The objective of this study is the genetic analysis of salt tolerance in terms of vegetative and physiological traits in a progeny derived from two well-known citrus rootstocks, Cleopatra mandarin and trifoliate orange. Both show apomictic reproduction but are genetically distant and differ in many morphological, physiological and agronomic traits, including salt tolerance.

Materials and methods

A reference population that consists of 151 hybrids (RxPr) which had been previously genotyped (Raga et al. 2012) was used for two salt tolerance experiments. This population was obtained at IVIA (Valencia, Spain) by controlled crosses between Citrus reshni Hort. ex.
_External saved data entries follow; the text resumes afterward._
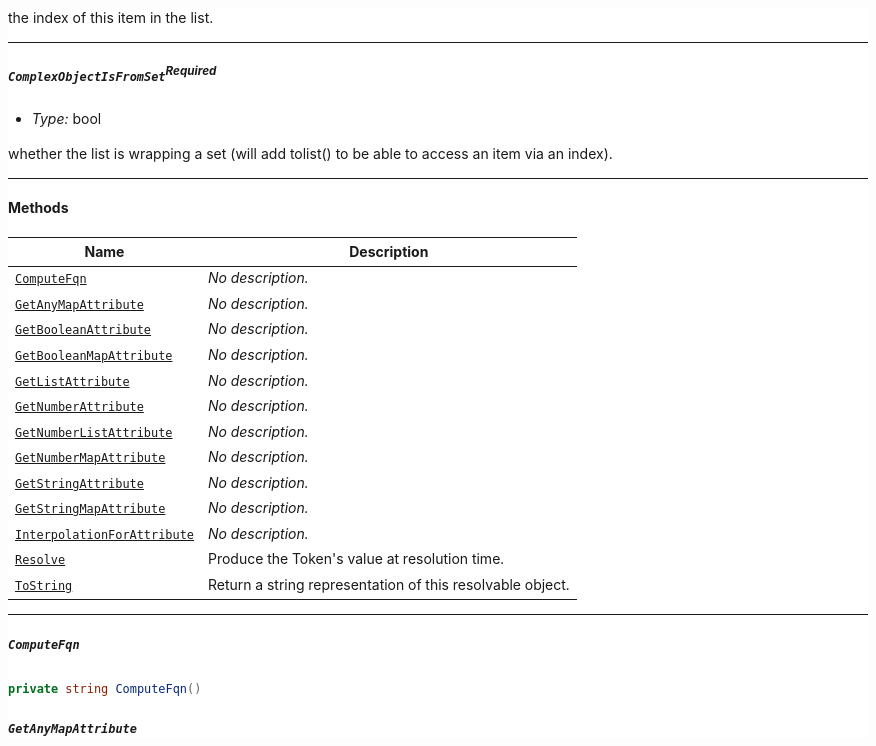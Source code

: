 the index of this item in the list.

---

##### `ComplexObjectIsFromSet`<sup>Required</sup> <a name="ComplexObjectIsFromSet" id="@cdktf/provider-opentelekomcloud.dataOpentelekomcloudEnterpriseVpnConnectionV5.DataOpentelekomcloudEnterpriseVpnConnectionV5IkepolicyDpdOutputReference.Initializer.parameter.complexObjectIsFromSet"></a>

- *Type:* bool

whether the list is wrapping a set (will add tolist() to be able to access an item via an index).

---

#### Methods <a name="Methods" id="Methods"></a>

| **Name** | **Description** |
| --- | --- |
| <code><a href="#@cdktf/provider-opentelekomcloud.dataOpentelekomcloudEnterpriseVpnConnectionV5.DataOpentelekomcloudEnterpriseVpnConnectionV5IkepolicyDpdOutputReference.computeFqn">ComputeFqn</a></code> | *No description.* |
| <code><a href="#@cdktf/provider-opentelekomcloud.dataOpentelekomcloudEnterpriseVpnConnectionV5.DataOpentelekomcloudEnterpriseVpnConnectionV5IkepolicyDpdOutputReference.getAnyMapAttribute">GetAnyMapAttribute</a></code> | *No description.* |
| <code><a href="#@cdktf/provider-opentelekomcloud.dataOpentelekomcloudEnterpriseVpnConnectionV5.DataOpentelekomcloudEnterpriseVpnConnectionV5IkepolicyDpdOutputReference.getBooleanAttribute">GetBooleanAttribute</a></code> | *No description.* |
| <code><a href="#@cdktf/provider-opentelekomcloud.dataOpentelekomcloudEnterpriseVpnConnectionV5.DataOpentelekomcloudEnterpriseVpnConnectionV5IkepolicyDpdOutputReference.getBooleanMapAttribute">GetBooleanMapAttribute</a></code> | *No description.* |
| <code><a href="#@cdktf/provider-opentelekomcloud.dataOpentelekomcloudEnterpriseVpnConnectionV5.DataOpentelekomcloudEnterpriseVpnConnectionV5IkepolicyDpdOutputReference.getListAttribute">GetListAttribute</a></code> | *No description.* |
| <code><a href="#@cdktf/provider-opentelekomcloud.dataOpentelekomcloudEnterpriseVpnConnectionV5.DataOpentelekomcloudEnterpriseVpnConnectionV5IkepolicyDpdOutputReference.getNumberAttribute">GetNumberAttribute</a></code> | *No description.* |
| <code><a href="#@cdktf/provider-opentelekomcloud.dataOpentelekomcloudEnterpriseVpnConnectionV5.DataOpentelekomcloudEnterpriseVpnConnectionV5IkepolicyDpdOutputReference.getNumberListAttribute">GetNumberListAttribute</a></code> | *No description.* |
| <code><a href="#@cdktf/provider-opentelekomcloud.dataOpentelekomcloudEnterpriseVpnConnectionV5.DataOpentelekomcloudEnterpriseVpnConnectionV5IkepolicyDpdOutputReference.getNumberMapAttribute">GetNumberMapAttribute</a></code> | *No description.* |
| <code><a href="#@cdktf/provider-opentelekomcloud.dataOpentelekomcloudEnterpriseVpnConnectionV5.DataOpentelekomcloudEnterpriseVpnConnectionV5IkepolicyDpdOutputReference.getStringAttribute">GetStringAttribute</a></code> | *No description.* |
| <code><a href="#@cdktf/provider-opentelekomcloud.dataOpentelekomcloudEnterpriseVpnConnectionV5.DataOpentelekomcloudEnterpriseVpnConnectionV5IkepolicyDpdOutputReference.getStringMapAttribute">GetStringMapAttribute</a></code> | *No description.* |
| <code><a href="#@cdktf/provider-opentelekomcloud.dataOpentelekomcloudEnterpriseVpnConnectionV5.DataOpentelekomcloudEnterpriseVpnConnectionV5IkepolicyDpdOutputReference.interpolationForAttribute">InterpolationForAttribute</a></code> | *No description.* |
| <code><a href="#@cdktf/provider-opentelekomcloud.dataOpentelekomcloudEnterpriseVpnConnectionV5.DataOpentelekomcloudEnterpriseVpnConnectionV5IkepolicyDpdOutputReference.resolve">Resolve</a></code> | Produce the Token's value at resolution time. |
| <code><a href="#@cdktf/provider-opentelekomcloud.dataOpentelekomcloudEnterpriseVpnConnectionV5.DataOpentelekomcloudEnterpriseVpnConnectionV5IkepolicyDpdOutputReference.toString">ToString</a></code> | Return a string representation of this resolvable object. |

---

##### `ComputeFqn` <a name="ComputeFqn" id="@cdktf/provider-opentelekomcloud.dataOpentelekomcloudEnterpriseVpnConnectionV5.DataOpentelekomcloudEnterpriseVpnConnectionV5IkepolicyDpdOutputReference.computeFqn"></a>

```csharp
private string ComputeFqn()
```

##### `GetAnyMapAttribute` <a name="GetAnyMapAttribute" id="@cdktf/provider-opentelekomcloud.dataOpentelekomcloudEnterpriseVpnConnectionV5.DataOpentelekomcloudEnterpriseVpnConnectionV5IkepolicyDpdOutputReference.getAnyMapAttribute"></a>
Tan. (Cleopatra mandarin) as female (salt tolerant and apomictic) parent and two apomictic and disease-resistant varieties of P. trifoliata (L.) Raf. (trifoliate orange): Flying Dragon (83 hybrids) and Rich (68 hybrids) as pollinators.

Plants were cultured into pots (3.5 L), and repetitions (nucellar plants) of each genotype were randomly selected to establish two treatments: control (no NaCl added) and saline irrigation (25 or 30 mM NaCl, depending on the experiment). Zygotic seedlings were identified by analysis of molecular markers (Ruiz et al. 2000) and discarded to keep nucellar seedling only.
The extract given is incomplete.